_Instructions to follow_
Return, word for word, only the lines of the data below that lie between the line with "bash ./clean_l" and the line with "given [mlist.mst] in the loop", those two lines included.

Source texts of formatted documents
-- -- --

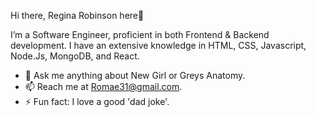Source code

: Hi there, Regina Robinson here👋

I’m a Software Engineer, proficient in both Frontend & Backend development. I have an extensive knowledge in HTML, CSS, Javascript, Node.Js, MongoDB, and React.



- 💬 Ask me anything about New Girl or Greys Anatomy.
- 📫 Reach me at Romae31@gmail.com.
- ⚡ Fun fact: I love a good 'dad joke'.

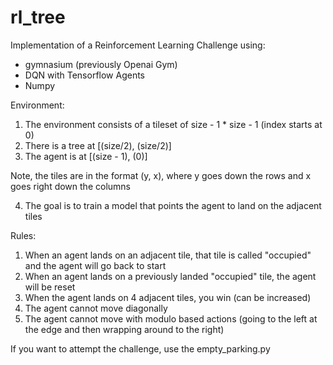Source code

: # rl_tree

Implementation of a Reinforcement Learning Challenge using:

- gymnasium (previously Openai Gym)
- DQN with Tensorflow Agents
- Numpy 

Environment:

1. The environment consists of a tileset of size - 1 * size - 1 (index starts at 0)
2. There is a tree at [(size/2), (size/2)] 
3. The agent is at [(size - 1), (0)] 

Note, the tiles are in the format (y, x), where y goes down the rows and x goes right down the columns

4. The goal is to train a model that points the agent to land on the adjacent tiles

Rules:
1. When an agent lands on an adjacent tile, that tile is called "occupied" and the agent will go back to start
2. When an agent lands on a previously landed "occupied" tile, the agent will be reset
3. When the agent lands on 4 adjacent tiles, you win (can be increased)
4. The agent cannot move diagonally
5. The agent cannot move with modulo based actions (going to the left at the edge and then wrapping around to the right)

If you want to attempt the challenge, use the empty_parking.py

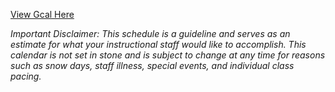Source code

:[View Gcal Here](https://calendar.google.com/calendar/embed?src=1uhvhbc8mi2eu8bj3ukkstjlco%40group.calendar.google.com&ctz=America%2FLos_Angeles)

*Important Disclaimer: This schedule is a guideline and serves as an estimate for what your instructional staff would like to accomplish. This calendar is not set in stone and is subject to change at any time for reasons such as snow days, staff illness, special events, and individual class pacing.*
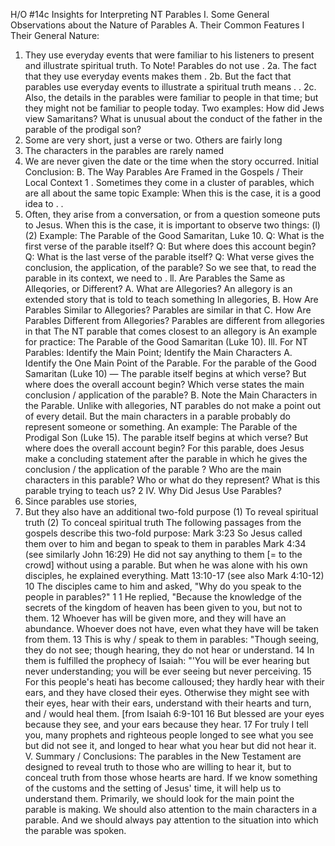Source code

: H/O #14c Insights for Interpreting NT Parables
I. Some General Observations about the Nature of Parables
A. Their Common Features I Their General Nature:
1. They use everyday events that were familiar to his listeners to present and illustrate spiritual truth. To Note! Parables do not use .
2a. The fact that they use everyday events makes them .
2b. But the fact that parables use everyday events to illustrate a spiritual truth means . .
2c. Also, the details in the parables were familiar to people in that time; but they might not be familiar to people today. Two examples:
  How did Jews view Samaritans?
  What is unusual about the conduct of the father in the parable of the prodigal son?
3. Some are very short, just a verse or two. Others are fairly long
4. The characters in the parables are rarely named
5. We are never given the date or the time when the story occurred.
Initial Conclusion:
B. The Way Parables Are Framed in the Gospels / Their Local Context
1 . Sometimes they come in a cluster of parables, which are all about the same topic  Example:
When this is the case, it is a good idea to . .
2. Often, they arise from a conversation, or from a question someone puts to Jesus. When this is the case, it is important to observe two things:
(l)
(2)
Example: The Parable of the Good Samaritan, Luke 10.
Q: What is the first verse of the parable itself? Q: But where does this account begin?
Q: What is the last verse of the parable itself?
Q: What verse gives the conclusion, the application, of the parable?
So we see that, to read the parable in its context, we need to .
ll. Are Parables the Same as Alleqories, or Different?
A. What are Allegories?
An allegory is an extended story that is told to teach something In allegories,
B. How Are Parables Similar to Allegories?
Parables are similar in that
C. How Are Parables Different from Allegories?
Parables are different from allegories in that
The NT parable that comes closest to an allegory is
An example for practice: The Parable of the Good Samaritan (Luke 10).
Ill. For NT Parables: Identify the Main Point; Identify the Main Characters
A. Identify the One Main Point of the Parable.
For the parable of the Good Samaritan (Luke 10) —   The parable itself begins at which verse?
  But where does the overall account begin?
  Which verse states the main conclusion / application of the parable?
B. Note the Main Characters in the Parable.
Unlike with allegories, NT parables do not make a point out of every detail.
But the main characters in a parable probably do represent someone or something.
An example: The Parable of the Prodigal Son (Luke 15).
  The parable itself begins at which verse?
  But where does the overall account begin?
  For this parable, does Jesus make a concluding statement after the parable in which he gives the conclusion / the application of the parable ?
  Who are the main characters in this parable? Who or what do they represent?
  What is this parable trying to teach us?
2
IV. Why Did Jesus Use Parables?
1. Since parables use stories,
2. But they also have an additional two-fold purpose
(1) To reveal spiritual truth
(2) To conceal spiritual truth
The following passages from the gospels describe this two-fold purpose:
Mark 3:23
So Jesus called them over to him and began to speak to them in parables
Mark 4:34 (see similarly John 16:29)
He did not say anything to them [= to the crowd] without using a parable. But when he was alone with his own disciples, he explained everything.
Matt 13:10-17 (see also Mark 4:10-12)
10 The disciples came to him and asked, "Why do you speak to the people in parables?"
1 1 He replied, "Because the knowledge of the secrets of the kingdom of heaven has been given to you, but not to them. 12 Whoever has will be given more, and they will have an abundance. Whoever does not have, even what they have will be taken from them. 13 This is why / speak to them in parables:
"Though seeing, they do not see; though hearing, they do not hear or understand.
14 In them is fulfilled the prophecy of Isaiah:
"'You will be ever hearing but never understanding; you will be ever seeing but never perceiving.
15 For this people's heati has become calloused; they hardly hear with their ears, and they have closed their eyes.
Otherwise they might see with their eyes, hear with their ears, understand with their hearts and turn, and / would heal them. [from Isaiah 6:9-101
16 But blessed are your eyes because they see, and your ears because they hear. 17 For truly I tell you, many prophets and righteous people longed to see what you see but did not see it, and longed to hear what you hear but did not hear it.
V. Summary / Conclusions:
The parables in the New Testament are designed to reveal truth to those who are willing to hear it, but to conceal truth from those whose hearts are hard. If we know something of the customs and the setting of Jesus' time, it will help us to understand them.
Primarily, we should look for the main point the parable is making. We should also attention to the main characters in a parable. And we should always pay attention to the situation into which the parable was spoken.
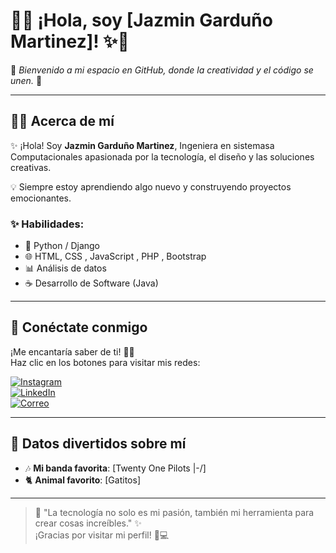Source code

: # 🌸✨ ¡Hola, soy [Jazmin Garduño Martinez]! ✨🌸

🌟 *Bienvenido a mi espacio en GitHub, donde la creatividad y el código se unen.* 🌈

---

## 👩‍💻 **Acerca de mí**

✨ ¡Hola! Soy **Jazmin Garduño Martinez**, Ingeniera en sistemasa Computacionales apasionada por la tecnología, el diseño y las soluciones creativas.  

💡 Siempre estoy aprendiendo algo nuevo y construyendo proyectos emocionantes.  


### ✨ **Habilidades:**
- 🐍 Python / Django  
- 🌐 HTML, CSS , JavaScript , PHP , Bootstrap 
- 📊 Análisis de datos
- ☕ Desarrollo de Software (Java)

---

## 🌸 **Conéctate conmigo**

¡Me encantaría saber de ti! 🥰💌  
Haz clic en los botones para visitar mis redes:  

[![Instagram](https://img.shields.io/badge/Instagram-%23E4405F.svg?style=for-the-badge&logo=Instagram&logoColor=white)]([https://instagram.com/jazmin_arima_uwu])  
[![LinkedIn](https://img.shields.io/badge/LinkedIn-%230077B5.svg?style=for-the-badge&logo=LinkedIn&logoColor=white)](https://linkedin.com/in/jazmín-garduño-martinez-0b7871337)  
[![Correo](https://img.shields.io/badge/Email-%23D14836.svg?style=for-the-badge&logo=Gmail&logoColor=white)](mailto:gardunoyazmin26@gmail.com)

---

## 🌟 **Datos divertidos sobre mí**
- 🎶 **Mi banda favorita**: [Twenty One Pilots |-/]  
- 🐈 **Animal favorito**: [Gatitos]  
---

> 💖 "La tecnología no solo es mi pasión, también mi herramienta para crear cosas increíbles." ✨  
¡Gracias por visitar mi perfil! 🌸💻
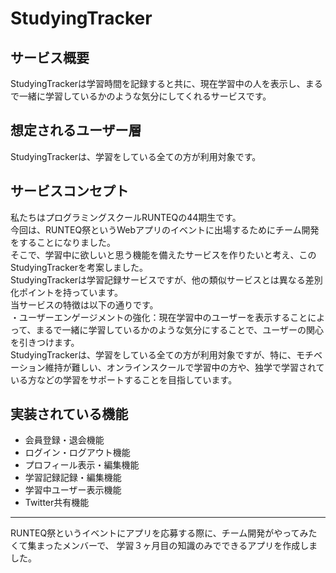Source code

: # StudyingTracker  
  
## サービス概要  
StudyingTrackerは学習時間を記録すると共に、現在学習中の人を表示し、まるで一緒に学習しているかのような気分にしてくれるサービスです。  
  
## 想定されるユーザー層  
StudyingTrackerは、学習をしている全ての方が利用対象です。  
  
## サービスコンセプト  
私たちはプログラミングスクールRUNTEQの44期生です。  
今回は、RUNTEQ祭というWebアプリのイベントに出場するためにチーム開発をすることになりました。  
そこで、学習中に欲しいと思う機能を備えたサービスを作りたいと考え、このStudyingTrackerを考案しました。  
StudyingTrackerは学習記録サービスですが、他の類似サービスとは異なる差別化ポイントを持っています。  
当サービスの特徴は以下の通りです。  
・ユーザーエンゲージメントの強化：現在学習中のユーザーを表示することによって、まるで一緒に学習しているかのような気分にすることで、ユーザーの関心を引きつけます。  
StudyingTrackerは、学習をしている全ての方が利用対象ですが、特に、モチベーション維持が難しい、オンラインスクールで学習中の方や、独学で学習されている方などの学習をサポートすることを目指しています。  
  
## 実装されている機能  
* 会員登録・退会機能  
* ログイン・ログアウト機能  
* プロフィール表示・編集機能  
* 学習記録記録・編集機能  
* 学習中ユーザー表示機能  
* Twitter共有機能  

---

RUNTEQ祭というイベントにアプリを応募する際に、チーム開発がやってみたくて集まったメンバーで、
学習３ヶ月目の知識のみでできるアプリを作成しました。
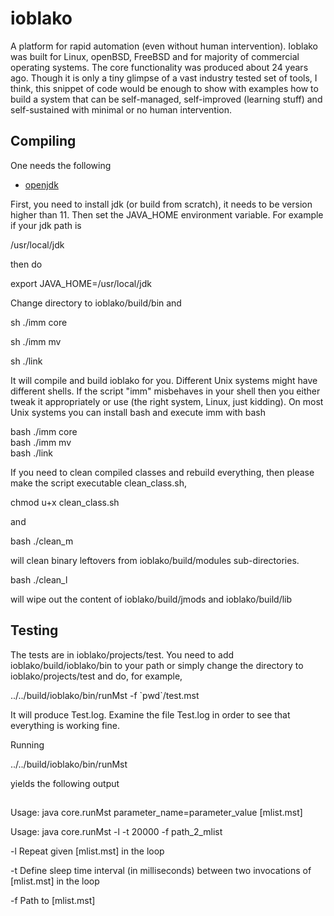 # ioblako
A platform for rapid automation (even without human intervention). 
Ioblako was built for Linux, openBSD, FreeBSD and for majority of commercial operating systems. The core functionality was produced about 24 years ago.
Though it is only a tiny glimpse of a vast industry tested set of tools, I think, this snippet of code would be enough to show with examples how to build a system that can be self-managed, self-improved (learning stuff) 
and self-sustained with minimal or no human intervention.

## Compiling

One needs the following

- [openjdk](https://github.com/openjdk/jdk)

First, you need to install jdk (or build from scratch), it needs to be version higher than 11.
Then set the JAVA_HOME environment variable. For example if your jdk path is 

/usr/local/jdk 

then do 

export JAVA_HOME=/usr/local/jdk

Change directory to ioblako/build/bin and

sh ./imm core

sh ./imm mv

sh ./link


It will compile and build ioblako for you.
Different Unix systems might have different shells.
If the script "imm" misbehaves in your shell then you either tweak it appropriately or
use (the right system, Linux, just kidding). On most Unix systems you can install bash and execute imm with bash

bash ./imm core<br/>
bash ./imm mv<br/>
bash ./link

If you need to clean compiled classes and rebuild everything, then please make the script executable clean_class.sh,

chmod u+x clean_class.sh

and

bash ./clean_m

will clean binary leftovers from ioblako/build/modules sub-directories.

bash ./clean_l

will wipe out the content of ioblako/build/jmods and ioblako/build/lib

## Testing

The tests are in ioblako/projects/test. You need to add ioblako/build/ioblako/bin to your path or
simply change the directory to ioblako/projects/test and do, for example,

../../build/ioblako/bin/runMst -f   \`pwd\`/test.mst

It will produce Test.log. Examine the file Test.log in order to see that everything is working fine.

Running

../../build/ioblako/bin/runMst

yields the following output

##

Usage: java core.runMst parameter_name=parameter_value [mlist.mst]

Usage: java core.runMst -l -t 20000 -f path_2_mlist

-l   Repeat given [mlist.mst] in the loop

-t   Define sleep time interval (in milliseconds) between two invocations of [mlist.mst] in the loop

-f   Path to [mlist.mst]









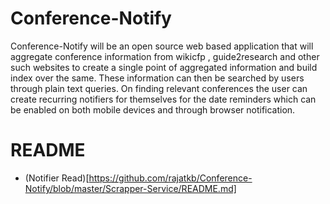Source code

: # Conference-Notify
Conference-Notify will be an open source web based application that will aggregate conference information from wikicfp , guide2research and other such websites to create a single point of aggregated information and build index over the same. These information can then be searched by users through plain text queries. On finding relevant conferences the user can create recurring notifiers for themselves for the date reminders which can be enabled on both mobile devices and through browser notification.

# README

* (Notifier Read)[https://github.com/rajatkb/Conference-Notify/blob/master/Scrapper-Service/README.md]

-- -- --

_Solution below_
bash ./clean_l

will wipe out the content of ioblako/build/jmods and ioblako/build/lib

## Testing

The tests are in ioblako/projects/test. You need to add ioblako/build/ioblako/bin to your path or
simply change the directory to ioblako/projects/test and do, for example,

../../build/ioblako/bin/runMst -f   \`pwd\`/test.mst

It will produce Test.log. Examine the file Test.log in order to see that everything is working fine.

Running

../../build/ioblako/bin/runMst

yields the following output

##

Usage: java core.runMst parameter_name=parameter_value [mlist.mst]

Usage: java core.runMst -l -t 20000 -f path_2_mlist

-l   Repeat given [mlist.mst] in the loop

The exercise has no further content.